2014 demo album by Fugazi

First Demo is a demo album from the post-hardcore band Fugazi released on November 18, 2014, through Dischord Records. It was recorded at Don Zientara's Inner Ear Studios in Arlington, VA and the Dischord House in 1988. It was the band's first studio release in over thirteen years since the release of The Argument in October 2001. First Demo was released on LP, CD and as a digital download.

Professional ratings
Aggregate scores
| Source | Rating |
| Metacritic | 79/100 |
Review scores
| Source | Rating |
| The 405 | 8/10 |
| Allmusic | Star |
| Clash | 8/10 |
| Consequence of Sound | B+ |
| Exclaim! | 7/10 |
| The Line of Best Fit | 7.5/10 |
| musicOMH | Star |
| NME | 7/10 |
| OndaRock | 6.5/10 |
| Pitchfork Media | 7.6/10 |

==Writing and recording==
First Demo was recorded in January 1988 with the band having only performed 10 shows together.
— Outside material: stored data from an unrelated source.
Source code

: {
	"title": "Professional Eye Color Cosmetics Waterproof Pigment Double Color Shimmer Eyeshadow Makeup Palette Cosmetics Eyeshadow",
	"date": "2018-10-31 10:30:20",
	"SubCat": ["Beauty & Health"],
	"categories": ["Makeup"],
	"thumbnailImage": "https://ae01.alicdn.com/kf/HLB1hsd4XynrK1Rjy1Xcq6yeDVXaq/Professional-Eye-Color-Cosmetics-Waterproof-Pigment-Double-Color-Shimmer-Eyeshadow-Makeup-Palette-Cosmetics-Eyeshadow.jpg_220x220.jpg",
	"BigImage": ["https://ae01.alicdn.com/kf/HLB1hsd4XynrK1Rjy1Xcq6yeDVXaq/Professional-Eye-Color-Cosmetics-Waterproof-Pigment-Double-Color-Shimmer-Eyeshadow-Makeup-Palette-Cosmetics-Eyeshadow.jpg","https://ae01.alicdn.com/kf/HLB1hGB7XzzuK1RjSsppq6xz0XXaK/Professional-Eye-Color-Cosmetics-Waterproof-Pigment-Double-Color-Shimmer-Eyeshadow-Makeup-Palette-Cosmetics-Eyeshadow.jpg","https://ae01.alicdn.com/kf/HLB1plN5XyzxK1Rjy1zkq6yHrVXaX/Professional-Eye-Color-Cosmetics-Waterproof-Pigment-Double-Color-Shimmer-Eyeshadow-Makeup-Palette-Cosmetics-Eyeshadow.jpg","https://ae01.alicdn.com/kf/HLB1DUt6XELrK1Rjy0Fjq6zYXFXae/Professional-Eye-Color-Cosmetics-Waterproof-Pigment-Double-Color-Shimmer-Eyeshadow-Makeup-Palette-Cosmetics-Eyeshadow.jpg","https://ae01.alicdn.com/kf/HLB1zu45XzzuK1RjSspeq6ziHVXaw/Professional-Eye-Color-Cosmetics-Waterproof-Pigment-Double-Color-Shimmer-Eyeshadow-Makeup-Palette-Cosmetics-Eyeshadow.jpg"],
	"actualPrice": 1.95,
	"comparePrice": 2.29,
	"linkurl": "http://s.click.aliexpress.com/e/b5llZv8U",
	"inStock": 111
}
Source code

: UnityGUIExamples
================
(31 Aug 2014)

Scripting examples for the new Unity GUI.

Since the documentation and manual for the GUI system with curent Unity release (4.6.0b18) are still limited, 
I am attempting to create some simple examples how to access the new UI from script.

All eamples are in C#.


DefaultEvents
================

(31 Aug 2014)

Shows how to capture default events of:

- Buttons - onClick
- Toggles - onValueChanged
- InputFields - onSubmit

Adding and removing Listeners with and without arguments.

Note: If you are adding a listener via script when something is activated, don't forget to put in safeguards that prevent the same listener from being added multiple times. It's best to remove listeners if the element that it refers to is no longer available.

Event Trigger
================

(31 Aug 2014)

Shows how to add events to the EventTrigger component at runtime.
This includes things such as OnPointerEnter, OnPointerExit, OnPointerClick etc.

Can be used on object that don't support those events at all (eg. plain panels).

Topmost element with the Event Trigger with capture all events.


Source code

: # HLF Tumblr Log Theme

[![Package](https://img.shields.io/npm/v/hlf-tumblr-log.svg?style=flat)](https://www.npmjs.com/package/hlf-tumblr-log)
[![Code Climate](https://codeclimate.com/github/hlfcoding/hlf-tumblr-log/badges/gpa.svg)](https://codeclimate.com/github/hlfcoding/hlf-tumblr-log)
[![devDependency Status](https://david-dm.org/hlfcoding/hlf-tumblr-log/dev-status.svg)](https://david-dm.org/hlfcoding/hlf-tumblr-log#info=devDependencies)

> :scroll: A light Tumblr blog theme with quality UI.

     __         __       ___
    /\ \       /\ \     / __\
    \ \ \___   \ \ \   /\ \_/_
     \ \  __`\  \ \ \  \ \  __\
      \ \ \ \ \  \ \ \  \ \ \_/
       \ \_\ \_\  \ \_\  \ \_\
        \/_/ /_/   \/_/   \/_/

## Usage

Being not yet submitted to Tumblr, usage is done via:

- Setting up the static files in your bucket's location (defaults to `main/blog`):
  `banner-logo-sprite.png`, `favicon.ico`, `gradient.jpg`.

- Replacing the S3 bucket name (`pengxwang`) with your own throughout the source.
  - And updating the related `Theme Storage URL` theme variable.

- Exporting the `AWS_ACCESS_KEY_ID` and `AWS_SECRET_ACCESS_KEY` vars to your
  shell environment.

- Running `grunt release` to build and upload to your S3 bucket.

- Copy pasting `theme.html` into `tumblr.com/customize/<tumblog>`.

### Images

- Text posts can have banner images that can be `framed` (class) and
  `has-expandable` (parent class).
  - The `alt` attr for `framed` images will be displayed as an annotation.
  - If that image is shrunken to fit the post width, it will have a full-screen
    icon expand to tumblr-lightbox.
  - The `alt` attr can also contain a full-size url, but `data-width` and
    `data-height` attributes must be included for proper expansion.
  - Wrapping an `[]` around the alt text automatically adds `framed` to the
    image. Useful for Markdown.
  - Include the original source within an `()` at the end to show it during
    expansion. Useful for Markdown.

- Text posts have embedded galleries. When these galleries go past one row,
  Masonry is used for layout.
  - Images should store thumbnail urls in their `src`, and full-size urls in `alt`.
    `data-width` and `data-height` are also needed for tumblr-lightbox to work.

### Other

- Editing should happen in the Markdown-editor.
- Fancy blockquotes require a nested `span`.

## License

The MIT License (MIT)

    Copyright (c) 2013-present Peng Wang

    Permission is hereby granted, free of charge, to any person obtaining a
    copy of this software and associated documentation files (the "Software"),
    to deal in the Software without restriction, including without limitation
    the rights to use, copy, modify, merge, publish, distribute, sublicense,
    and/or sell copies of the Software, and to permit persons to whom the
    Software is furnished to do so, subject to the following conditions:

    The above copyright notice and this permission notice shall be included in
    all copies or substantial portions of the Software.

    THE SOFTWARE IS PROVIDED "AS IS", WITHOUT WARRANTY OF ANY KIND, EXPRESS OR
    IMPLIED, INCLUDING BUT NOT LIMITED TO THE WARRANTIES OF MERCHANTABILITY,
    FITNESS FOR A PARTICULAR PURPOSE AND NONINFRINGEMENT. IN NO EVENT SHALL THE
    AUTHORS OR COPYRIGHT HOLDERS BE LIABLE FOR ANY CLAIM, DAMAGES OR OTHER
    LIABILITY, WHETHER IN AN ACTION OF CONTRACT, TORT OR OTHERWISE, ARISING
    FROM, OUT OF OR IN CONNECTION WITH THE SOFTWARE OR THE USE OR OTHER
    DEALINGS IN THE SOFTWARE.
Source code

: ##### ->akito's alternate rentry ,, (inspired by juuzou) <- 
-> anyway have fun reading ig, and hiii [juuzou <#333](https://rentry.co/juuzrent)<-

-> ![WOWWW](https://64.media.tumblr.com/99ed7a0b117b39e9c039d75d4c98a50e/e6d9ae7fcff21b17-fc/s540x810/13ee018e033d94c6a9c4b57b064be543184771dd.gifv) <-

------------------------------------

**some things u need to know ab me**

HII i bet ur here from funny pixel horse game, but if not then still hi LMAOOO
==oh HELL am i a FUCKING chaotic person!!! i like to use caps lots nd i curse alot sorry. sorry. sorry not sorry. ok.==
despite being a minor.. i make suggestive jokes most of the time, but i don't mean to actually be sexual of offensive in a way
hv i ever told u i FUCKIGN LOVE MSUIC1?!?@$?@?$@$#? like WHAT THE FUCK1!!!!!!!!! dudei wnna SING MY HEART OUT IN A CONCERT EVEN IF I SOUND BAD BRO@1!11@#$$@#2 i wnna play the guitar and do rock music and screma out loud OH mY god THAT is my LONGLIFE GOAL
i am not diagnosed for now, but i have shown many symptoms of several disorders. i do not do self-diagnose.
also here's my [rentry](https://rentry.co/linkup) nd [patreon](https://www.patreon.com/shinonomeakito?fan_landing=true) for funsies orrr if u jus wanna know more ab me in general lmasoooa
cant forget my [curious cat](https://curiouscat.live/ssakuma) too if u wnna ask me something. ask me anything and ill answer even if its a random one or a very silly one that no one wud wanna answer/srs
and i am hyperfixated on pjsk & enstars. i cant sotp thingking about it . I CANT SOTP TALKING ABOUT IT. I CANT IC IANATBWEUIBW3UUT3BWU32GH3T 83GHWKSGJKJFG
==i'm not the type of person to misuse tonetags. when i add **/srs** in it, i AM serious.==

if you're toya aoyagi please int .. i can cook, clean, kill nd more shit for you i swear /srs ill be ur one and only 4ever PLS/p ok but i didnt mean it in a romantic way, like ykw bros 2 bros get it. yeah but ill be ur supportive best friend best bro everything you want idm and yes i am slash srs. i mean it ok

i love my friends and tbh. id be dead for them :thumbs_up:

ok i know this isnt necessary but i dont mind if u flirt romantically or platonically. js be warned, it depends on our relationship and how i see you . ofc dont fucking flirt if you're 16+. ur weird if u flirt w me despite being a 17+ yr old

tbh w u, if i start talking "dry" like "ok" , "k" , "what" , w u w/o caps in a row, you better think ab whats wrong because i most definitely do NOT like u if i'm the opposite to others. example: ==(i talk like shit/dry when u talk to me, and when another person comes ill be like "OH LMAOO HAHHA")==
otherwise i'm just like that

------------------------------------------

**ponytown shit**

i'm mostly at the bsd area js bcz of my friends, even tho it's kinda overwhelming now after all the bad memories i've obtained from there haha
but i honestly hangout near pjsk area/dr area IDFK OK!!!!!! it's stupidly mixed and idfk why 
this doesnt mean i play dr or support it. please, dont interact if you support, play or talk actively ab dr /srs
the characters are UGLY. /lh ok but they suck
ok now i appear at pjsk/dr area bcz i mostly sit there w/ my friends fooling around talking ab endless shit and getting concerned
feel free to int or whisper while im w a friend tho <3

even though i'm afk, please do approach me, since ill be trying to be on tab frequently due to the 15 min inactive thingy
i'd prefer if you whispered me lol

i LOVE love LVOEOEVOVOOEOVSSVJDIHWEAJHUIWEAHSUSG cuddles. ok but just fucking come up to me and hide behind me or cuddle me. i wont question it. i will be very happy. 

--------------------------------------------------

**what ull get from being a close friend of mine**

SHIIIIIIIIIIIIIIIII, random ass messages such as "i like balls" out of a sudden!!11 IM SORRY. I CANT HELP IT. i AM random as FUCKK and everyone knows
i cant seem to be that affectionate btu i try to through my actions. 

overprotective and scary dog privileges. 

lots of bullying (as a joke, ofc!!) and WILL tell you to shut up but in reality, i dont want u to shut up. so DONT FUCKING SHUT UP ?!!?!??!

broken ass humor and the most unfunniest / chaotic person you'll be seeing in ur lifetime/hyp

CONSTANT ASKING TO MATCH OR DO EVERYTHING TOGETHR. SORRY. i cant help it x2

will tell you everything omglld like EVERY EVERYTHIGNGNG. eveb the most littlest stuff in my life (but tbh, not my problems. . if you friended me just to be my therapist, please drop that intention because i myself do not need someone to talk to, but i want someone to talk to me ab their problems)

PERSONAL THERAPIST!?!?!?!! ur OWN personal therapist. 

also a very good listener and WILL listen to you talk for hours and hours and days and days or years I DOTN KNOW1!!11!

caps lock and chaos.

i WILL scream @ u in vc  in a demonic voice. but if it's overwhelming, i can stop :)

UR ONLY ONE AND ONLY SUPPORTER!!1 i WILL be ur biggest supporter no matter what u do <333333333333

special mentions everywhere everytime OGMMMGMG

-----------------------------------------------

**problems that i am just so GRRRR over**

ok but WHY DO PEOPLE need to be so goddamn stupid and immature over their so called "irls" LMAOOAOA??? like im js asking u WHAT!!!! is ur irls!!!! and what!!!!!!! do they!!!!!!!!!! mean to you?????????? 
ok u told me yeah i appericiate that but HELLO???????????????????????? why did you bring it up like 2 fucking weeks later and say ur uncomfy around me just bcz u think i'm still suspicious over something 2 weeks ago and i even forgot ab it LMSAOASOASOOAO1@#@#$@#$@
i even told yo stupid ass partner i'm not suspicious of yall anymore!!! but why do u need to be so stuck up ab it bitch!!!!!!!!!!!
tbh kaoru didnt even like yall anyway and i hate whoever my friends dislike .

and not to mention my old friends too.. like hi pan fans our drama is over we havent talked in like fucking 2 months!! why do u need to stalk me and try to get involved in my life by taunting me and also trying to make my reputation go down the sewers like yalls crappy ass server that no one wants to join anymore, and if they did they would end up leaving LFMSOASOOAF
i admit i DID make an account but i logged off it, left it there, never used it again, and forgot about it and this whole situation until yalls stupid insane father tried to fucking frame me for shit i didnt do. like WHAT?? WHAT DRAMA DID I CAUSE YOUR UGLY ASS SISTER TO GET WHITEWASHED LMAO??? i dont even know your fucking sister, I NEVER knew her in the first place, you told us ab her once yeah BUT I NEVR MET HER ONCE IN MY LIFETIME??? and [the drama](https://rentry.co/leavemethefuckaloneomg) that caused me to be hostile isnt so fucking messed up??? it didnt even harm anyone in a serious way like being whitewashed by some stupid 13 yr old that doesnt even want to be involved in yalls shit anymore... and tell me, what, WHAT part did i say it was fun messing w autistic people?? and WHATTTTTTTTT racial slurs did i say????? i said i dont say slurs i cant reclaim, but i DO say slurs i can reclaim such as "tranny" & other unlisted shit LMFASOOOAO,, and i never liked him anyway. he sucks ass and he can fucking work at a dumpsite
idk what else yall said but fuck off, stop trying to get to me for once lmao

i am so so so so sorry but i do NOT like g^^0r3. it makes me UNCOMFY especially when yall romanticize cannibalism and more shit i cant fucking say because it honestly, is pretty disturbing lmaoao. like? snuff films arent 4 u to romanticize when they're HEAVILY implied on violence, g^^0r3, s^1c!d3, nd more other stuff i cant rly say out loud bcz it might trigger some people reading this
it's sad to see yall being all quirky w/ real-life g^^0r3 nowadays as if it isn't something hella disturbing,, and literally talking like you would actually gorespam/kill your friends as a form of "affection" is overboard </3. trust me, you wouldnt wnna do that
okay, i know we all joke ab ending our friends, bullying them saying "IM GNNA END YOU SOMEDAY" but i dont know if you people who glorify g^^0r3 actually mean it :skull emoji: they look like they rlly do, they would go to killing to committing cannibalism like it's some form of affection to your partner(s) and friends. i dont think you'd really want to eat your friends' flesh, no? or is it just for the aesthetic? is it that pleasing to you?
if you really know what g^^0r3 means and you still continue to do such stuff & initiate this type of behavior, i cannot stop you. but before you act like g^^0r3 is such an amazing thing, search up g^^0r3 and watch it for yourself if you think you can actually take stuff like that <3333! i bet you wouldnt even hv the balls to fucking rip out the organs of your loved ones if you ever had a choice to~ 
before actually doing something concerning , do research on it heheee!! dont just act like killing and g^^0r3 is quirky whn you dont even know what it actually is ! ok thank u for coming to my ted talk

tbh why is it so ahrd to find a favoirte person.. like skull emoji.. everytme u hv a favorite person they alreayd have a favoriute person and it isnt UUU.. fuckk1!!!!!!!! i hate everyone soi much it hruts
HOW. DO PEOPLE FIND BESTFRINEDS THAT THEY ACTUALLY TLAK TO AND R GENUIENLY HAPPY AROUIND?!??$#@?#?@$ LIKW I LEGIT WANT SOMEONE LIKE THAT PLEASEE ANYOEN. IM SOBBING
The album features the 10 tracks from the original demo tape, including "In Defense of Humans", which was released on 1989's State of the Union compilation, "The Word", originally released on 20 Years of Dischord, as well as an additional track from the session, "Turn Off Your Guns", a song previously never released in its studio form and only available through the Fugazi Live Series.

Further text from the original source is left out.